To estimate the effect of the number of selected features on the performance of the classifier, we repeated this calculation with a varying number of different features in the feature selection [12, 20]. We found that the classifier’s best performance was achieved at 550 (Figure 3) by examining a range of feature numbers (from 50 to 800). Therefore, we selected 550 as the optimal feature number of the final feature space for classification in LOOCV.

Figure 3
figure 3

The curve of the generalization rate to the number of features. The horizontal axis represents the number of selected features and the vertical axis represents the generalization rate.

The similar methods of the selection for optimal feature number of the final feature space for classification also were used to choose the dimension for PCA and C for SVM. We repeated this calculation with a range of different values (dimension: 2-20 and C: 0.005:0.05:2). Then, we chose the value when the classifier achieved its best performance (that is generalization rate).Therefore, we selected 6 as the optimal dimension for PCA and 0.255 as C for SVM. Several studies selected the parameters in this way, just as Besga et al. [18] and Dosenbach et al. [20] selected the number of features in LOOCV.

Altered resting-state functional connections in schizophrenia.

Because the performance of the classifier was tested with an LOOCV strategy, a given functional connectivity feature might display a different discriminative power in different iterations of the LOOCV. Based on statistical analyses, we found that more than 68% of the functional connectivity features had positive Kendall tau correlation coefficients, indicating that more than 68% of functional connectivities decreased in schizophrenic patients compared with controls. Moreover, the majority of the functional connectivity, which was characterized by a high discriminative power, decreased in schizophrenic patients compared with healthy controls.

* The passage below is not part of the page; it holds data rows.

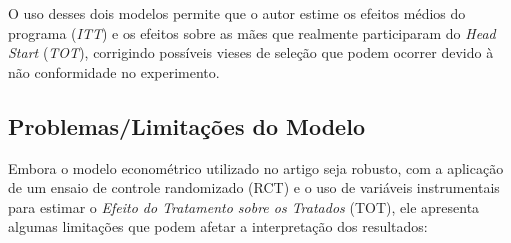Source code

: \documentclass[a4paper,12pt]{article}[abntex2]
\begin{document}
O uso desses dois modelos permite que o autor estime os efeitos médios do programa (\textit{ITT}) e os efeitos sobre as mães que realmente participaram do \textit{Head Start} (\textit{TOT}), corrigindo possíveis vieses de seleção que podem ocorrer devido à não conformidade no experimento.

\subsection{\textbf{Problemas/Limitações do Modelo}}
Embora o modelo econométrico utilizado no artigo seja robusto, com a aplicação de um ensaio de controle randomizado (RCT) e o uso de variáveis instrumentais para estimar o \textit{Efeito do Tratamento sobre os Tratados} (TOT), ele apresenta algumas limitações que podem afetar a interpretação dos resultados:
\end{document}
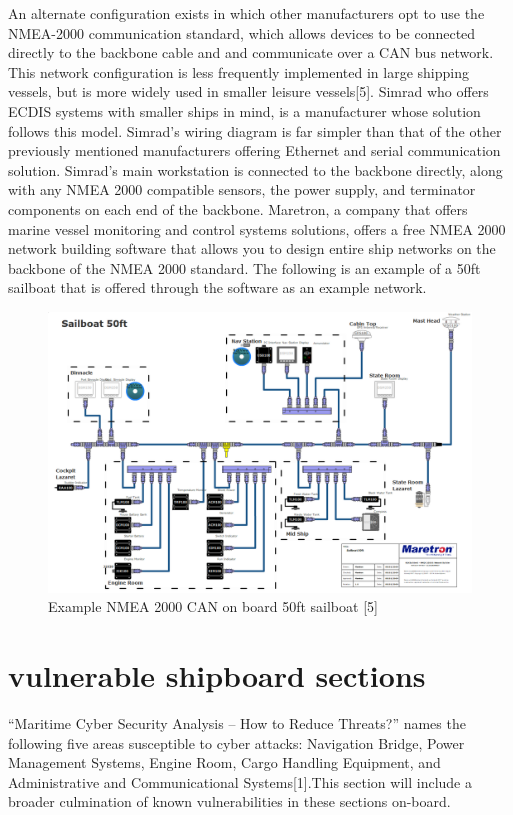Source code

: \documentclass{report}
\begin{document}
\begin{figure}

\end{figure}

An alternate configuration exists in which other manufacturers opt to use the NMEA-2000 communication standard, which allows devices to be connected directly to the backbone cable and and communicate over a CAN bus network. This network configuration is less frequently implemented in large shipping vessels, but is more widely used in smaller leisure vessels[5]. Simrad who offers ECDIS systems with smaller ships in mind, is a manufacturer whose solution follows this model. Simrad's wiring diagram is far simpler than that of the other previously mentioned manufacturers offering Ethernet and serial communication solution. Simrad's main workstation is connected to the backbone directly, along with any NMEA 2000 compatible sensors, the power supply, and terminator components on each end of the backbone. Maretron, a company that offers marine vessel monitoring and control systems solutions, offers a free NMEA 2000 network building software that allows you to design entire ship networks on the backbone of the NMEA 2000 standard. The following is an example of a 50ft sailboat that is offered through the software as an example network.
\begin{figure}[h]
    \centering
    \includegraphics[width=12cm]{Images and Figures/NMEA2K.png}
    \caption{Example NMEA 2000 CAN on board 50ft sailboat   [5]}
    \label{fig:NMEA CAN}
\end{figure}


\chapter{vulnerable shipboard sections}
“Maritime Cyber Security Analysis – How to Reduce Threats?” names the following five areas susceptible to cyber attacks: Navigation Bridge, Power Management Systems, Engine Room, Cargo Handling Equipment, and Administrative and Communicational Systems[1].This section will include a broader culmination of known vulnerabilities in these sections on-board.
\end{document}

As described above, on every fold of the LOOCV, we selected 550 of the highest-ranked features. Because feature ranking was based on a different subset of data for each iteration, the selected features differed with every LOOCV. However, 408 features were included in every fold of the LOOCV for the SVM classifier, resulting in 846 features that were represented across all folds of the LOOCV. We considered these 846 features to be the “participating” functional connections. The 408 functional connectivity’s map was graphed in Figure 4.

Figure 4
figure 4

The functional connections of the fusiform gyrus and the whole brain. (A) is the functional connectivity between the left fusiform gyrus and other brain regions. (B) is the functional connectivity between the right fusiform gyrus and other brain regions. (C) is the 408 functional connections. The node represents the brain region. The line represents the related functional connection. The color of the node represents a specific network: blue represents the VN, red represents the DMN, green represents the SMN, and yellow represents the other regions. The color of the line signifies the alteration of the functional connections: blue denotes greater and purple denotes lesser.

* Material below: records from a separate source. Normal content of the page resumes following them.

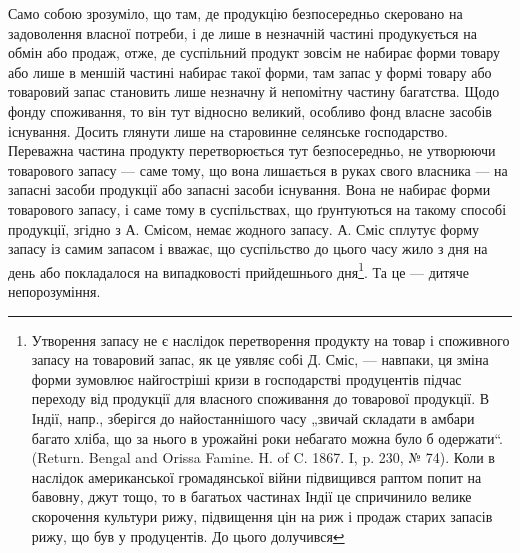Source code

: Само собою зрозуміло, що там, де продукцію безпосередньо скеровано
на задоволення власної потреби, і де лише в незначній частині
продукується на обмін або продаж, отже, де суспільний продукт зовсім
не набирає форми товару або лише в меншій частині набирає такої форми,
там запас у формі товару або товаровий запас становить лише незначну
й непомітну частину багатства. Щодо фонду споживання, то він
тут відносно великий, особливо фонд власне засобів існування. Досить
глянути лише на старовинне селянське господарство. Переважна частина продукту
перетворюється тут безпосередньо, не утворюючи товарового запасу
— саме тому, що вона лишається в руках свого власника — на запасні
засоби продукції або запасні засоби існування. Вона не набирає форми
товарового запасу, і саме тому в суспільствах, що ґрунтуються на такому
способі продукції, згідно з А. Смісом, немає жодного запасу. А. Сміс
сплутує форму запасу із самим запасом і вважає, що суспільство до
цього часу жило з дня на день або покладалося на випадковості прийдешнього
дня\footnote{
Утворення запасу не є наслідок перетворення продукту на товар і споживного запасу на товаровий
запас, як це уявляє собі Д. Сміс, — навпаки,
ця зміна форми зумовлює найгостріші кризи в господарстві продуцентів підчас
переходу від продукції для власного споживання до товарової продукції. В Індії,
напр., зберігся до найостаннішого часу „звичай складати в амбари багато хліба, що
за нього в урожайні роки небагато можна було б одержати“. (Return. Bengal and
Orissa Famine. H. of C. 1867. I, p. 230, № 74). Коли в наслідок американської
громадянської війни підвищився раптом попит на бавовну, джут тощо, то в багатьох
частинах Індії це спричинило велике скорочення культури рижу, підвищення цін
на риж і продаж старих запасів рижу, що був у продуцентів. До цього долучився
}. Та це — дитяче непорозуміння.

The 408 functional connectivity related to the brain regions primarily located within the visual cortical network (VN), an area that controls visual processing [2426]; the DMN [2735], which controls episodic memory[33] and self-projection [36]; the self-referential mental network(SRN), which plays an important role in self-referential mental activity [37]; and the sensory-motor network(SMN) [33, 38] (Figure 4). In addition, there were some functional connections related to regions within the auditory network (AN), which regulates mood and affective processing [25, 30, 39].

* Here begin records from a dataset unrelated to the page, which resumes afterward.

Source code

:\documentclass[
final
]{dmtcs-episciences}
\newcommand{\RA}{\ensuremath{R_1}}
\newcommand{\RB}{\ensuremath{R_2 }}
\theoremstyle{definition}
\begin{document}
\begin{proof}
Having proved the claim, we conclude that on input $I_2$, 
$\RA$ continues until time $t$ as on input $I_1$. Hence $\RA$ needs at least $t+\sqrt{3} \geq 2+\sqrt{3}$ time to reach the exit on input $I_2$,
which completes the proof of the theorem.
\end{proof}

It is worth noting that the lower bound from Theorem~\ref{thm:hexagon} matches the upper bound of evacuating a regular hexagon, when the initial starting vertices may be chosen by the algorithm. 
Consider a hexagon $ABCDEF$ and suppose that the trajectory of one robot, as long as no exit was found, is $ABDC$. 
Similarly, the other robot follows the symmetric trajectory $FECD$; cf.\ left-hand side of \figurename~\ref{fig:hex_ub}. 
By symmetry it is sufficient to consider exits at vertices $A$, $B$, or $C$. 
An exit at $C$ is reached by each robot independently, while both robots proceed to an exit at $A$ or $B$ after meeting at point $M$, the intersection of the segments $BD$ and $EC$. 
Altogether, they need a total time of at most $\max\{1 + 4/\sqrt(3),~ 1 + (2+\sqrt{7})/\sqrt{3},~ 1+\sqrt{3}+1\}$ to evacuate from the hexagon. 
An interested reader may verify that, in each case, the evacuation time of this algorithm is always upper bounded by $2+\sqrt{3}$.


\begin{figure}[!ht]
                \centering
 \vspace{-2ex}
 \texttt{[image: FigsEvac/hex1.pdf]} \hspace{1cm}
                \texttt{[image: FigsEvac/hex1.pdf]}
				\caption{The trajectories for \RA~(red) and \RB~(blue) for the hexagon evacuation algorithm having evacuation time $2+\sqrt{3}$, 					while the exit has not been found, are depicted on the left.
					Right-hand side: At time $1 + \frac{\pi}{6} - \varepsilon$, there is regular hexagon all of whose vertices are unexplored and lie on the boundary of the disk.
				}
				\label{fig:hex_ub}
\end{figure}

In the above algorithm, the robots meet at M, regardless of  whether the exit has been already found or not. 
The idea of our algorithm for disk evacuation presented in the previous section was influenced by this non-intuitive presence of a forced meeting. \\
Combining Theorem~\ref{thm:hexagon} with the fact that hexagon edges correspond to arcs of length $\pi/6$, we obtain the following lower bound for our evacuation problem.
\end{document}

Brain regions with highly discriminative power

To evaluate the relative functional contribution of different brain regions to schizophrenia, we computed the value of the “region weight” for each brain region with the sum of their feature weights. We noted that there were several brain regions that exhibited greater weight than others. Furthermore, the fusiform gyrus exhibited the greatest weight. Alterations of functional connectivity of the fusiform gyrus were presented in Figure 4 and Table 2.

Table 2 Altered functional connectivity between fusiform gyrus and other brain regions


This study demonstrated that schizophrenic patients might be discriminatively identified from healthy controls using whole-brain rs-fcMRI with an excellent generalization rate. In addition, we found that most of the identified brain regions located within the VN, the DMN and the SMN. Particularly, the bilateral fusiform gyrus exhibited the greatest weight, suggesting that aberrant functional connectivity of the fusiform gyrus with other brain regions might proportionally contribute to the impairment of the perception of emotions caused by facial stimuli in schizophrenia.

Reliable identification of schizophrenia

These years, some studies have attempted to identify biomarkers to differentiate schizophrenic patients from healthy controls [1, 9, 12, 4044]. To the best of our knowledge, the performance accuracy of the current classifier is approximately 85% [9, 40, 41]. Nevertheless, the overall generalization rate in this study achieved 93.2% (100% of healthy controls and 86.4% of schizophrenic patients, p < 0.001) by using 550 resting-state functional connectivity features. With generalization rate as the statistic, permutation distribution of the estimate was shown in Figure 5, which revealed that this classifier learned the relationship between the data and the labels with a risk of being wrong with probability of lower than 0.0001.

Figure 5
figure 5

Permutation distribution of the estimate using SVM (linear kernel). The x-axis and y-axis labels are the GR and occurrence, respectively.

In this study, we used the linear method to reduce the dimension of the feature space and classify the subjects, and we found that the results were still satisfactory. Thus, whole-brain patterns based on rs-fcMRI may provide insight into our understanding of the pathophysiology of schizophrenia.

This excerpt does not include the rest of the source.